◆ **WHAT YOU HAVE TO DO**:
Lines from the listing below that contain the string "girl" are to be reported.
──────── EXERCISE DATA ────────
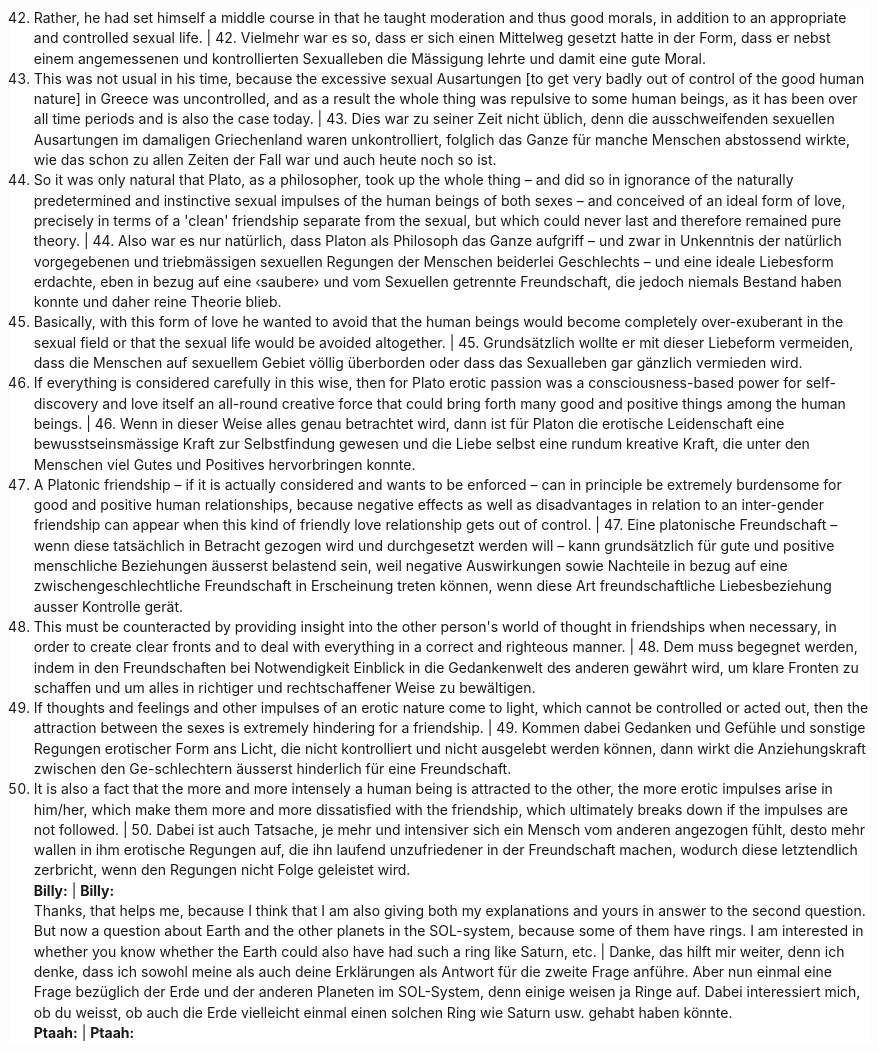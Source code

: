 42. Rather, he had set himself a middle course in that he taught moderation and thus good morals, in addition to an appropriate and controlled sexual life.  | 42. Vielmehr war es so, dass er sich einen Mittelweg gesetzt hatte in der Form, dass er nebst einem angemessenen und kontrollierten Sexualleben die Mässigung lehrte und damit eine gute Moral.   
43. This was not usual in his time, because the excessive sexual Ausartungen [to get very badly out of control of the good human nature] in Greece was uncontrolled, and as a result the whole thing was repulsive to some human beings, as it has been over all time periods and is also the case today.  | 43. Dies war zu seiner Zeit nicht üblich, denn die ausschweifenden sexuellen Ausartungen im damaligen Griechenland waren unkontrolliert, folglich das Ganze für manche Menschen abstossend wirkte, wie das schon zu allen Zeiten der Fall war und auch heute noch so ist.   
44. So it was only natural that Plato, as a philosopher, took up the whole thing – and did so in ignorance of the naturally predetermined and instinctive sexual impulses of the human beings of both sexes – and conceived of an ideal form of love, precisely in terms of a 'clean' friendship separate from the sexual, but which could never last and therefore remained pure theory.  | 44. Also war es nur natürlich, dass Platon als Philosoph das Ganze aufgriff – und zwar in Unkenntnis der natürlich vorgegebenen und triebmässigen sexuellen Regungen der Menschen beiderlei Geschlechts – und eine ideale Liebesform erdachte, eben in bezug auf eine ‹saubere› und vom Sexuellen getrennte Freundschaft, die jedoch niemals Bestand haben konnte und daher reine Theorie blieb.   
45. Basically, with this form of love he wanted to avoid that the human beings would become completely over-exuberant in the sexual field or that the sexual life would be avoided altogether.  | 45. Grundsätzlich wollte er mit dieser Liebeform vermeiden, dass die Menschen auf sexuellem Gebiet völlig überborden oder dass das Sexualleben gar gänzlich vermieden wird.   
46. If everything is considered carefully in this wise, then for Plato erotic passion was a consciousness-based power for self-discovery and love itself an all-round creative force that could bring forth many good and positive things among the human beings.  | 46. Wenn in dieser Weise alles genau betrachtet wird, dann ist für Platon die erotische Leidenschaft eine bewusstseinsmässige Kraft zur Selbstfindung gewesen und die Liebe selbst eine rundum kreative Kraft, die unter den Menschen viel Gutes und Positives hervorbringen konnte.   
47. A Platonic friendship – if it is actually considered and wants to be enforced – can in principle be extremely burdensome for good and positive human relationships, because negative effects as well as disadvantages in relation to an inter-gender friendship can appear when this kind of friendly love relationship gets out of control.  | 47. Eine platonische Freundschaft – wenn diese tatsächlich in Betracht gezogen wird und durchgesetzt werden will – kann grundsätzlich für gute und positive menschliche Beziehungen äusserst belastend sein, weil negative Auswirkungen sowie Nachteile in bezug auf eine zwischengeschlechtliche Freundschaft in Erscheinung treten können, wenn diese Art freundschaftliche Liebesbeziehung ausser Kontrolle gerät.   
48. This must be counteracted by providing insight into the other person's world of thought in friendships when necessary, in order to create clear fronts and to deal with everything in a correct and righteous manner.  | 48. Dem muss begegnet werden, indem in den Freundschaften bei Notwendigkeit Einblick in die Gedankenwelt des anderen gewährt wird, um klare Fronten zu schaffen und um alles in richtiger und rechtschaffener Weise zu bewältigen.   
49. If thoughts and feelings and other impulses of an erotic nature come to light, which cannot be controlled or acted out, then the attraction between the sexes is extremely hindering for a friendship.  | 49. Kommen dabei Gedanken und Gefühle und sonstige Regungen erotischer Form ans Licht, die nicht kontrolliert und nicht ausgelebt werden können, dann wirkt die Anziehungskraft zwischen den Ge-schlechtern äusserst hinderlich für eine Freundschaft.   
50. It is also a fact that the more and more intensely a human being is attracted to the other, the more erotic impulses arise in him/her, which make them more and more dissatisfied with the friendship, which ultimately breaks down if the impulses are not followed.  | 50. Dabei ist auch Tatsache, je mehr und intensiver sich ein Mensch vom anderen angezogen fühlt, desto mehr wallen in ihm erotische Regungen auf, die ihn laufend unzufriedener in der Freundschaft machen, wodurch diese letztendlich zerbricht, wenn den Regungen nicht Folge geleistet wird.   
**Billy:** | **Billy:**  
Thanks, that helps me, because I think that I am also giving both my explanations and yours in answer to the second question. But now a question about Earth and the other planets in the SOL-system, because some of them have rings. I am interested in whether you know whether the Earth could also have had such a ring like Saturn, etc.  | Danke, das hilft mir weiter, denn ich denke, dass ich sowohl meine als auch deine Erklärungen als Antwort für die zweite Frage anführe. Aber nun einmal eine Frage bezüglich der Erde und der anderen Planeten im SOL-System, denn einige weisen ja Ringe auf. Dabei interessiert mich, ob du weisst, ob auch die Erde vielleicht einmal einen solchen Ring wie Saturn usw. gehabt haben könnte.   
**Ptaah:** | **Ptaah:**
────────
──────── EXERCISE DATA ────────
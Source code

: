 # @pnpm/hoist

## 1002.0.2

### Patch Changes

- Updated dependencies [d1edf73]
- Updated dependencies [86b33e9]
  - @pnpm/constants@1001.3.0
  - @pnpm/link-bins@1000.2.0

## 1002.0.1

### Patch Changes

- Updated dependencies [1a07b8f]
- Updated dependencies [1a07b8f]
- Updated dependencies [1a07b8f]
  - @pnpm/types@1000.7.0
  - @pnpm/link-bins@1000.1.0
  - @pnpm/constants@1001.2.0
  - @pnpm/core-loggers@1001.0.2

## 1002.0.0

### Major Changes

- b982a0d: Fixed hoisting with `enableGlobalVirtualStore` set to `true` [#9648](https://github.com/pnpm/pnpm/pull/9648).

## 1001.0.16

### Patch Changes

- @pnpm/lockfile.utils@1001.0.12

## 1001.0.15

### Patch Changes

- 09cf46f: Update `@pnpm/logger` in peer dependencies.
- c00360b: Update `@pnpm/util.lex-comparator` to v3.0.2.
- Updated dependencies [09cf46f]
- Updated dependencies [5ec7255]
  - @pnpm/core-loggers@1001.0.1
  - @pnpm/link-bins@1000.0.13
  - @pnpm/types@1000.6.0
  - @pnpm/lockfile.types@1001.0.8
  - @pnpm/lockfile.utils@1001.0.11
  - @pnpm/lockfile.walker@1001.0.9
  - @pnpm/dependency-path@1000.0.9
────────
──────── EXERCISE DATA ────────
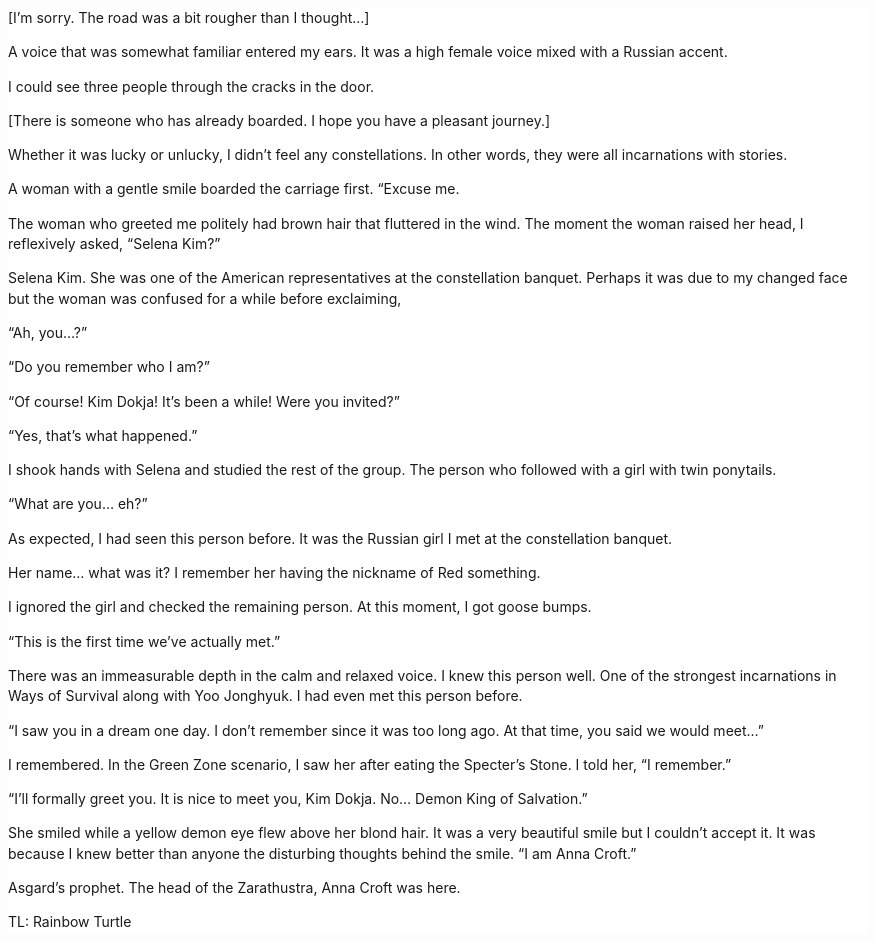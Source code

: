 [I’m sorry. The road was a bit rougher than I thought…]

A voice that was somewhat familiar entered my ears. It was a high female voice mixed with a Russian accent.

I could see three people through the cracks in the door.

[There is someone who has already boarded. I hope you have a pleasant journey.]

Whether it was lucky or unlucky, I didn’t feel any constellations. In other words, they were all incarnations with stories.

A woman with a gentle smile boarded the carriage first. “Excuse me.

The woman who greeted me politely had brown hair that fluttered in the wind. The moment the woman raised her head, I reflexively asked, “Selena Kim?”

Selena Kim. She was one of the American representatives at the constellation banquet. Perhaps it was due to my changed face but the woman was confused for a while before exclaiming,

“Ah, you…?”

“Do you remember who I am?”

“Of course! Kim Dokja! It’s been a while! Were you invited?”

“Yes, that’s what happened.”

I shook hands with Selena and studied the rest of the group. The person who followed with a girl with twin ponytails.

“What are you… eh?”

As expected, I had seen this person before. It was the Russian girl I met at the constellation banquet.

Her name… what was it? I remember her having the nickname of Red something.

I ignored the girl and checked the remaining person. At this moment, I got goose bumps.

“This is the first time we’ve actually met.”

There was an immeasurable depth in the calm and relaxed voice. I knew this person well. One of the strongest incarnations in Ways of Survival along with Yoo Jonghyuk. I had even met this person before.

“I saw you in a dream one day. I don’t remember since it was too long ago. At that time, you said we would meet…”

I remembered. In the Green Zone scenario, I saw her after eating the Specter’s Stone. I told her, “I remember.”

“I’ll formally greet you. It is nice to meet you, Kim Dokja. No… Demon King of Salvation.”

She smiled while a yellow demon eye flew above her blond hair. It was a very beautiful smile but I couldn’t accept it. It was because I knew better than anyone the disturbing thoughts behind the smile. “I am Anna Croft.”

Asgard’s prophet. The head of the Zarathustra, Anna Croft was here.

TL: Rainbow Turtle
────────
◆ **EXERCISE ANSWER**:
I shook hands with Selena and studied the rest of the group. The person who followed with a girl with twin ponytails.
As expected, I had seen this person before. It was the Russian girl I met at the constellation banquet.
I ignored the girl and checked the remaining person. At this moment, I got goose bumps.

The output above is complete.